Collected data >>

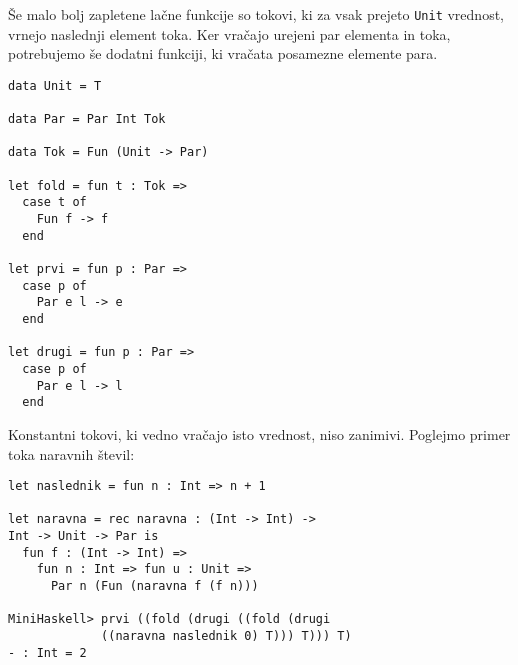 \documentclass[12pt,a4paper,openany]{book}
\begin{document}
Še malo bolj zapletene lačne funkcije so tokovi, ki za vsak prejeto \lstinline{Unit} vrednost, vrnejo naslednji element toka. Ker vračajo urejeni 
par elementa in toka, potrebujemo še dodatni funkciji, ki vračata posamezne elemente para.
\begin{lstlisting}
data Unit = T

data Par = Par Int Tok

data Tok = Fun (Unit -> Par)

let fold = fun t : Tok =>
  case t of
    Fun f -> f
  end

let prvi = fun p : Par =>
  case p of
    Par e l -> e
  end

let drugi = fun p : Par =>
  case p of
    Par e l -> l
  end
\end{lstlisting}
Konstantni tokovi, ki vedno vračajo isto vrednost, niso zanimivi. Poglejmo 
primer toka naravnih števil:
\begin{lstlisting}
let naslednik = fun n : Int => n + 1

let naravna = rec naravna : (Int -> Int) -> 
Int -> Unit -> Par is
  fun f : (Int -> Int) =>
    fun n : Int => fun u : Unit =>
      Par n (Fun (naravna f (f n)))

MiniHaskell> prvi ((fold (drugi ((fold (drugi 
             ((naravna naslednik 0) T))) T))) T)
- : Int = 2
\end{lstlisting}
\end{document}

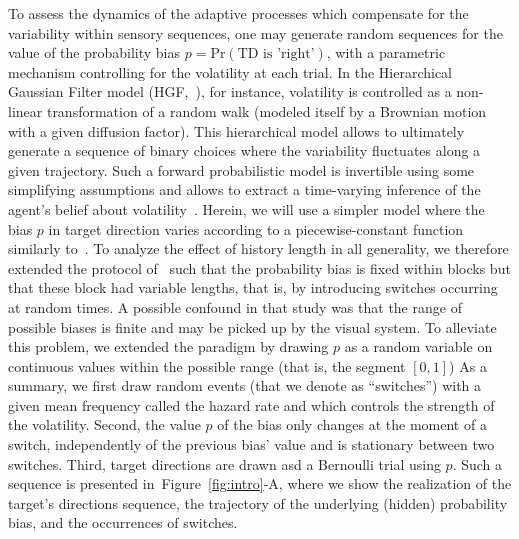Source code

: \documentclass[12pt,english]{article}%
\newcommand{\citep}[1]{\parencite{#1}}
\newcommand{\citet}[1]{\textcite{#1}}
\newcommand{\seeFig}[1]{Figure~\ref{fig:#1}}
\begin{document}
To assess the dynamics of the adaptive processes
which compensate for the variability within sensory sequences,
one may generate random sequences for the value of the probability bias $p = \text{Pr}(\text{TD is 'right'})$,
with a parametric mechanism controlling for the volatility at each trial.
In the Hierarchical Gaussian Filter model (HGF,~\citet{Mathys11}), for instance,
volatility is controlled as a non-linear transformation
of a random walk (modeled itself by a Brownian motion with a given diffusion factor).
This hierarchical model allows to ultimately generate a sequence of binary choices
where the variability fluctuates along a given trajectory.
Such a forward probabilistic model is invertible
using some simplifying assumptions and allows
to extract a time-varying inference of the agent's belief about volatility~\citep{Vossel14}.
Herein, we will use a simpler model where
the bias $p$ in target direction varies according to a piecewise-constant function
similarly to~\citet{Meyniel13}.
To analyze the effect of history length in all generality,
we therefore extended the protocol of~\citep{Montagnini2010} such that the probability bias
is fixed within blocks but that these block had variable lengths,
that is, by introducing switches occurring at random times.
A possible confound in that study
was that the range of possible biases is finite and 
may be picked up by the visual system.
To alleviate this problem, we extended the paradigm
by drawing $p$ as a random variable on continuous values 
within the possible range (that is, the segment $[ 0, 1 ]$)
As a summary, we first draw random events (that we denote as ``switches'')
with a given mean frequency called the hazard rate and which controls the strength of the volatility.
Second, the value $p$ of the bias only changes at the moment of a switch,
independently of the previous bias' value
and is stationary between two switches.
Third, target directions are drawn asd a Bernoulli trial using $p$.
Such a sequence is presented in~\seeFig{intro}-A, 
where we show the realization of the target's directions sequence,
the trajectory of the underlying (hidden) probability bias, and
the occurrences of switches.
\end{document}

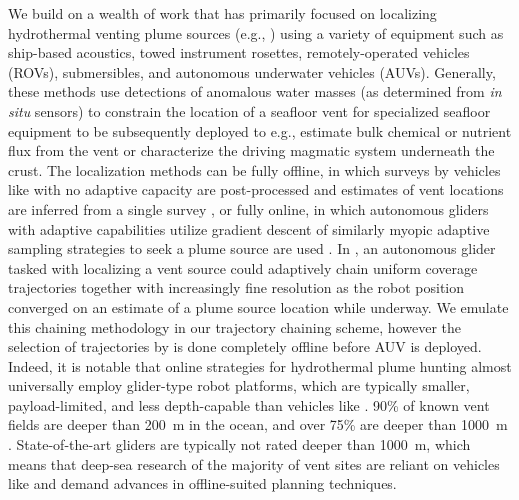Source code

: We build on a wealth of work that has primarily focused on localizing hydrothermal venting plume sources (e.g., \cite{jakuba2007stochastic, mcgill2011robot, nakamura2013discovery, paduan2018discovery, mason2020evaluation, wang20203, kim2020discovery,ferri2010novel}) using a variety of equipment such as ship-based acoustics, towed instrument rosettes, remotely-operated vehicles (ROVs), submersibles, and autonomous underwater vehicles (AUVs). Generally, these methods use detections of anomalous water masses (as determined from \emph{in situ} sensors) to constrain the location of a seafloor vent for specialized seafloor equipment to be subsequently deployed to e.g., estimate bulk chemical or nutrient flux from the vent or characterize the driving magmatic system underneath the crust. The localization methods can be fully offline, in which surveys by vehicles like \Sentry with no adaptive capacity are post-processed and estimates of vent locations are inferred from a single survey \cite{jakuba2007stochastic,nakamura2013discovery}, or fully online, in which autonomous gliders with adaptive capabilities utilize gradient descent of similarly myopic adaptive sampling strategies to seek a plume source are used \cite{wang20203}. In \cite{branch2020demonstration}, an autonomous glider tasked with localizing a vent source could adaptively chain uniform coverage trajectories together with increasingly fine resolution as the robot position converged on an estimate of a plume source location while underway. We emulate this chaining methodology in our trajectory chaining scheme, however the selection of trajectories by \PHORTEX is done completely offline before AUV \Sentry is deployed. Indeed, it is notable that online strategies for hydrothermal plume hunting almost universally employ glider-type robot platforms, which are typically smaller, payload-limited, and less depth-capable than vehicles like \Sentry. 90\% of known vent fields are deeper than \SI{200}{\meter} in the ocean, and over 75\% are deeper than \SI{1000}{\meter} \cite{beaulieu2013authoritative}. State-of-the-art gliders are typically not rated deeper than \SI{1000}{\meter}, which means that deep-sea research of the majority of vent sites are reliant on vehicles like \Sentry and demand advances in offline-suited planning techniques.

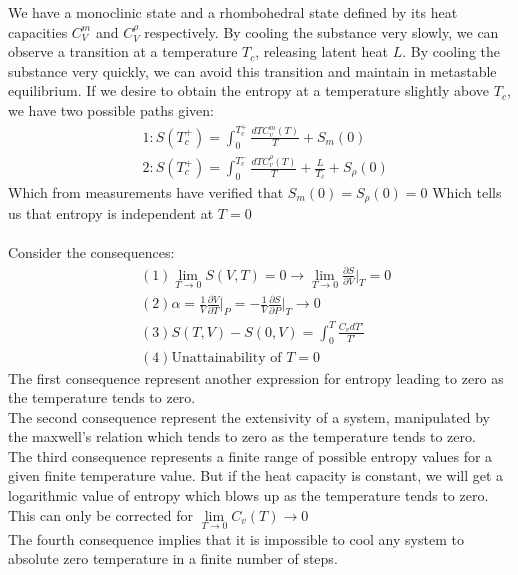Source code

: \documentclass[12pt,a4paper]{article}
\begin{document}
\begin{enumerate}
    We have a monoclinic state and a rhombohedral state defined by its heat capacities $C_V^m$ and $C_V^{\rho}$ respectively. By cooling the substance very slowly, we can observe a transition at a temperature $T_c$, releasing latent heat $L$. By cooling the substance very quickly, we can avoid this transition and maintain in metastable equilibrium. If we desire to obtain the entropy at a temperature slightly above $T_c$, we have two possible paths given:
    \begin{align*}
    &1: S(T_c^{+}) = \int_{0}^{T_c^{+}}\frac{dTC_v^{m}(T)}{T} + S_m(0)\\
    &2: S(T_c^{+}) = \int_{0}^{T_c^{-}}\frac{dTC_v^{\rho}(T)}{T} + \frac{L}{T_c} + S_\rho(0)
    \end{align*}
    Which from measurements have verified that $S_m(0) = S_\rho(0)  = 0$ Which tells us that entropy is independent at $T = 0$\\
    \\
    Consider the consequences:
    \begin{align*}
    &(1) \lim\limits_{T\rightarrow 0}S(V,T) = 0  \rightarrow \lim\limits_{T\rightarrow 0}\frac{\partial S}{\partial V}\bigg|_T =0\\
    &(2) \alpha = \frac{1}{V}\frac{\partial V}{\partial T}\bigg|_P = -\frac{1}{V}\frac{\partial S}{\partial P}\bigg|_T \rightarrow 0\\
    &(3) S(T,V) - S(0,V) = \int_{0}^{T}\frac{C_vdT'}{T'}\\
    &(4) \text{Unattainability of $T=0$}
    \end{align*}
    The first consequence represent another expression for entropy leading to zero as the temperature tends to zero.\\
    The second consequence represent the extensivity of a system, manipulated by the maxwell's relation which tends to zero as the temperature tends to zero.\\
    The third consequence represents a finite range of possible entropy values for a given finite temperature value. But if the heat capacity is constant, we will get a logarithmic value of entropy which blows up as the temperature tends to zero. This can only be corrected for $\lim\limits_{T\rightarrow 0} C_v(T) \rightarrow 0$\\
    The fourth consequence implies that it is impossible to cool any system to absolute zero temperature in a finite number of steps. 
\end{enumerate}
	
\end{document}
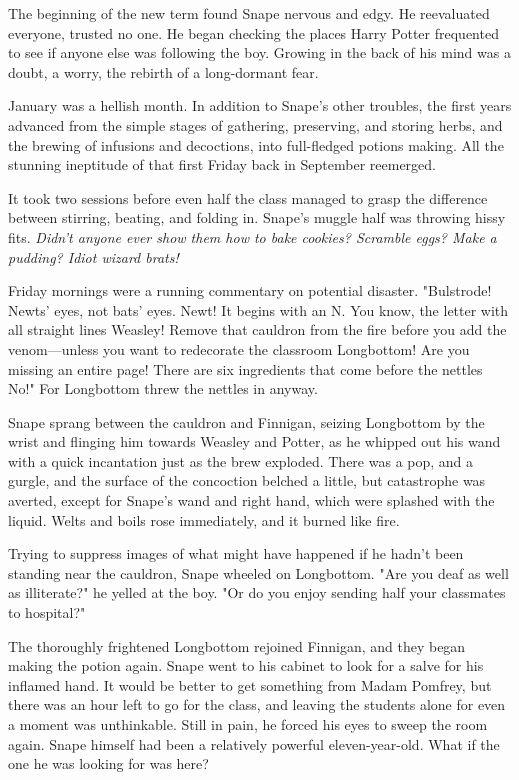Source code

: The beginning of the new term found Snape nervous and edgy. He reevaluated everyone, trusted no one. He began checking the places Harry Potter frequented to see if anyone else was following the boy. Growing in the back of his mind was a doubt, a worry, the rebirth of a long-dormant fear.

January was a hellish month. In addition to Snape's other troubles, the first years advanced from the simple stages of gathering, preserving, and storing herbs, and the brewing of infusions and decoctions, into full-fledged potions making. All the stunning ineptitude of that first Friday back in September reemerged.

It took two sessions before even half the class managed to grasp the difference between stirring, beating, and folding in. Snape's muggle half was throwing hissy fits. \emph{Didn't anyone ever show them how to bake cookies? Scramble eggs? Make a pudding? Idiot wizard brats!}

Friday mornings were a running commentary on potential disaster. "Bulstrode! Newts' eyes, not bats' eyes. Newt! It begins with an N. You know, the letter with all straight lines{\el} Weasley! Remove that cauldron from the fire before you add the venom—unless you want to redecorate the classroom{\el} Longbottom! Are you missing an entire page! There are six ingredients that come before the nettles{\el} No!" For Longbottom threw the nettles in anyway.

Snape sprang between the cauldron and Finnigan, seizing Longbottom by the wrist and flinging him towards Weasley and Potter, as he whipped out his wand with a quick incantation just as the brew exploded. There was a pop, and a gurgle, and the surface of the concoction belched a little, but catastrophe was averted, except for Snape's wand and right hand, which were splashed with the liquid. Welts and boils rose immediately, and it burned like fire.

Trying to suppress images of what might have happened if he hadn't been standing near the cauldron, Snape wheeled on Longbottom. "Are you deaf as well as illiterate?" he yelled at the boy. "Or do you enjoy sending half your classmates to hospital?"

The thoroughly frightened Longbottom rejoined Finnigan, and they began making the potion again. Snape went to his cabinet to look for a salve for his inflamed hand. It would be better to get something from Madam Pomfrey, but there was an hour left to go for the class, and leaving the students alone for even a moment was unthinkable. Still in pain, he forced his eyes to sweep the room again. Snape himself had been a relatively powerful eleven-year-old. What if the one he was looking for was here?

EXERCISE PROMPT >> From the records above, return each line that has the string "within".

RESULT OF THE EXERCISE >>
which compensate for the variability within sensory sequences,
is fixed within blocks but that these block had variable lengths,
within the possible range (that is, the segment $[ 0, 1 ]$)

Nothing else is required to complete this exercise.